## Task details
What appears from the first line of the records below through the line containing "the Bold Gen Z" must be reproduced verbatim.

[Saved data entries]

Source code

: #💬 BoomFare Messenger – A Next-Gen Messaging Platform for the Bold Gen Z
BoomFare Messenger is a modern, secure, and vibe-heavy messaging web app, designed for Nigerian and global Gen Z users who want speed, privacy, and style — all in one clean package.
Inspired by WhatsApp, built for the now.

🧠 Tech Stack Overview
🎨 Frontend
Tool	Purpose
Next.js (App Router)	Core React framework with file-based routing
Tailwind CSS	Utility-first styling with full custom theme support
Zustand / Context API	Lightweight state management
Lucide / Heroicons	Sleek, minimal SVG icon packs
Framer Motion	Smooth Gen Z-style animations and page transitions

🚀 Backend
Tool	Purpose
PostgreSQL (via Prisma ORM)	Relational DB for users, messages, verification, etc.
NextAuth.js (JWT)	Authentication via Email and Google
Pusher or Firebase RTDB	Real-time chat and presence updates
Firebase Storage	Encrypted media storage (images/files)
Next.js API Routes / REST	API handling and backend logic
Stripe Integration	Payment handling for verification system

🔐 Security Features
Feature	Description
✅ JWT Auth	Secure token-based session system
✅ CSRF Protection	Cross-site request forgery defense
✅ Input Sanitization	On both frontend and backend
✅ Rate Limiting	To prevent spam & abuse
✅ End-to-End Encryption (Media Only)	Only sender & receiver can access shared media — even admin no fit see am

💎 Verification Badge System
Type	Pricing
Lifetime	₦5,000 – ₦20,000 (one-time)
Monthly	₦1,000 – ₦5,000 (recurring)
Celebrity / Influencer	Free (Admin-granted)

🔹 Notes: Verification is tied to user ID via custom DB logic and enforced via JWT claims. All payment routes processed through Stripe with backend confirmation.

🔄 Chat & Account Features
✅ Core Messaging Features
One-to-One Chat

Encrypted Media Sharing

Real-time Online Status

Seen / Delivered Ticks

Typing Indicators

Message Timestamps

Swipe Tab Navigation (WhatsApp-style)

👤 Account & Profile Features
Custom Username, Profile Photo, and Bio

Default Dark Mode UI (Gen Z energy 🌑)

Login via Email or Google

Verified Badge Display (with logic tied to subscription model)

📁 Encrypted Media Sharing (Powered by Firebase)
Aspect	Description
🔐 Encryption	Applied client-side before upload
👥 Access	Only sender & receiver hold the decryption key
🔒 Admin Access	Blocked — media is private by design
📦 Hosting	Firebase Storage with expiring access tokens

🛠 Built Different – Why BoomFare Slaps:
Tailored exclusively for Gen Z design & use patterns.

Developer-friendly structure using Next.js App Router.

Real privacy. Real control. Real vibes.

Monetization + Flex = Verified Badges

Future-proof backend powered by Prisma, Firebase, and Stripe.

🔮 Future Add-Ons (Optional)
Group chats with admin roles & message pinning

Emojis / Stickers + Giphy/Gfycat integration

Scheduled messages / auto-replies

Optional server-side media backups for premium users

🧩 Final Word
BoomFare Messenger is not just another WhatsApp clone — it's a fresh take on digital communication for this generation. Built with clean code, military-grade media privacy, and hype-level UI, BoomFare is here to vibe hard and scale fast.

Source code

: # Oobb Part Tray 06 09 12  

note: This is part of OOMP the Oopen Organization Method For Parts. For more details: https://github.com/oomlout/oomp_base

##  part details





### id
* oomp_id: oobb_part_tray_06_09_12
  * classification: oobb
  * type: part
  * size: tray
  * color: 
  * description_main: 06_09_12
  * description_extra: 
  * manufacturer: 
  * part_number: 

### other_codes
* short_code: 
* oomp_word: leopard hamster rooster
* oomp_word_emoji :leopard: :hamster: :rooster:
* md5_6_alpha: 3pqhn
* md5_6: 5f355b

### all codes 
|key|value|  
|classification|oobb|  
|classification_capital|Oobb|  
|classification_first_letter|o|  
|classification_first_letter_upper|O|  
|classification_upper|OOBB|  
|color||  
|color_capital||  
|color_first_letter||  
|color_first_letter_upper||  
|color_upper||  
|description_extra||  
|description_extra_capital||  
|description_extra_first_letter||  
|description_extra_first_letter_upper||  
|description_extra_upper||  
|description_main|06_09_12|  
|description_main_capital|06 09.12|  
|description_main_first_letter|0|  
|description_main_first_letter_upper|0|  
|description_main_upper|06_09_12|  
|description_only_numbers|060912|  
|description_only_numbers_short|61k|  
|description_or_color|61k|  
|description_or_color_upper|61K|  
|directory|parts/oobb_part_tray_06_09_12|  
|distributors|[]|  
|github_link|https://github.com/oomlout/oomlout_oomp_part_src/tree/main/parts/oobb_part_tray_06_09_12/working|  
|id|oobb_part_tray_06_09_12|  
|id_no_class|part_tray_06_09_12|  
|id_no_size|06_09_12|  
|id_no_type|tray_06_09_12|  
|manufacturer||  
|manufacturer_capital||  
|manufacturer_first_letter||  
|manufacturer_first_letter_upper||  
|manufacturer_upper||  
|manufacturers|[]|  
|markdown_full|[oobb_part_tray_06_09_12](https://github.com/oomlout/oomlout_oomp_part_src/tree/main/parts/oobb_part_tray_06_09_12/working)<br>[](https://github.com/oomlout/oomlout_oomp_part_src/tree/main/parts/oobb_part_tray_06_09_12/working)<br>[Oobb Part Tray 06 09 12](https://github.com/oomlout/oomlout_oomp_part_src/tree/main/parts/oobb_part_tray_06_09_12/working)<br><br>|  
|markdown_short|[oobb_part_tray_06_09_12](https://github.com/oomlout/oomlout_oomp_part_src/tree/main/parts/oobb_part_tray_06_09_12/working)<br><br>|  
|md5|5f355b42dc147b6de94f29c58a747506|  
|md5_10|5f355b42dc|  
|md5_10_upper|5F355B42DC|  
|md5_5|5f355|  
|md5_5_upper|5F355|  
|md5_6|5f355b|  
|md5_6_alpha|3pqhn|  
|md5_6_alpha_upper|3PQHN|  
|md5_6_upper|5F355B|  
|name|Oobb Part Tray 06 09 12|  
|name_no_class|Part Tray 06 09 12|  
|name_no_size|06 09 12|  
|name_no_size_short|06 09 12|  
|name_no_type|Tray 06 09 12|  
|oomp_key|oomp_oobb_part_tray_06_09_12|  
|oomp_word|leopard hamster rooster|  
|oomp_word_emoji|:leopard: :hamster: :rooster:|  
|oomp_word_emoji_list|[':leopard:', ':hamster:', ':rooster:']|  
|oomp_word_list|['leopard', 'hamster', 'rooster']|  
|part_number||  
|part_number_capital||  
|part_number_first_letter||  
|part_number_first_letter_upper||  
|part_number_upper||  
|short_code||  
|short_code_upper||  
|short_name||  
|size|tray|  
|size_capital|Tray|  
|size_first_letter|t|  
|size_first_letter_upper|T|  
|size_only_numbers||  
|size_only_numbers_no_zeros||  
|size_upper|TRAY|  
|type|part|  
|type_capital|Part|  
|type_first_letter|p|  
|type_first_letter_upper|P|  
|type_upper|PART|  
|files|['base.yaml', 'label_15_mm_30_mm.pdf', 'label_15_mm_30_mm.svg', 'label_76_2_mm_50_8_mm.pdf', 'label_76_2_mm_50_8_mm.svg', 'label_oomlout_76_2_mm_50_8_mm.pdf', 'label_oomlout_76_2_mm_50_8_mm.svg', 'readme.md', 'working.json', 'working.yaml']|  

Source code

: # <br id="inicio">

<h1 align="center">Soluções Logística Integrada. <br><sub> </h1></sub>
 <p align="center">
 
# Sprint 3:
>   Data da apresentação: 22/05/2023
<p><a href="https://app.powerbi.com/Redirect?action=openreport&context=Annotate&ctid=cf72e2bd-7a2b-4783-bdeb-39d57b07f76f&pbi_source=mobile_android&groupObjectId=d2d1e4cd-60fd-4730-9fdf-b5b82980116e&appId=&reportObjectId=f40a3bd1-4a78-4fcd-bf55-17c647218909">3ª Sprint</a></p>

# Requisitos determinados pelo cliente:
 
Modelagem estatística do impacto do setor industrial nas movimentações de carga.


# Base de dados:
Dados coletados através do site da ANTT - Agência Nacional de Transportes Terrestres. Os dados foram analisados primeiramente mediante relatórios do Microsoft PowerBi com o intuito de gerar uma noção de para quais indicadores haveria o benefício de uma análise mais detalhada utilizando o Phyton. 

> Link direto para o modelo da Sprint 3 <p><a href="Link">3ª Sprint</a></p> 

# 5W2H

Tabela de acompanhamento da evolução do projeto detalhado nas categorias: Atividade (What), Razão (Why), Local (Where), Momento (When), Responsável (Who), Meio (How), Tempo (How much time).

## Answer for this exercise
Source code

: #💬 BoomFare Messenger – A Next-Gen Messaging Platform for the Bold Gen Z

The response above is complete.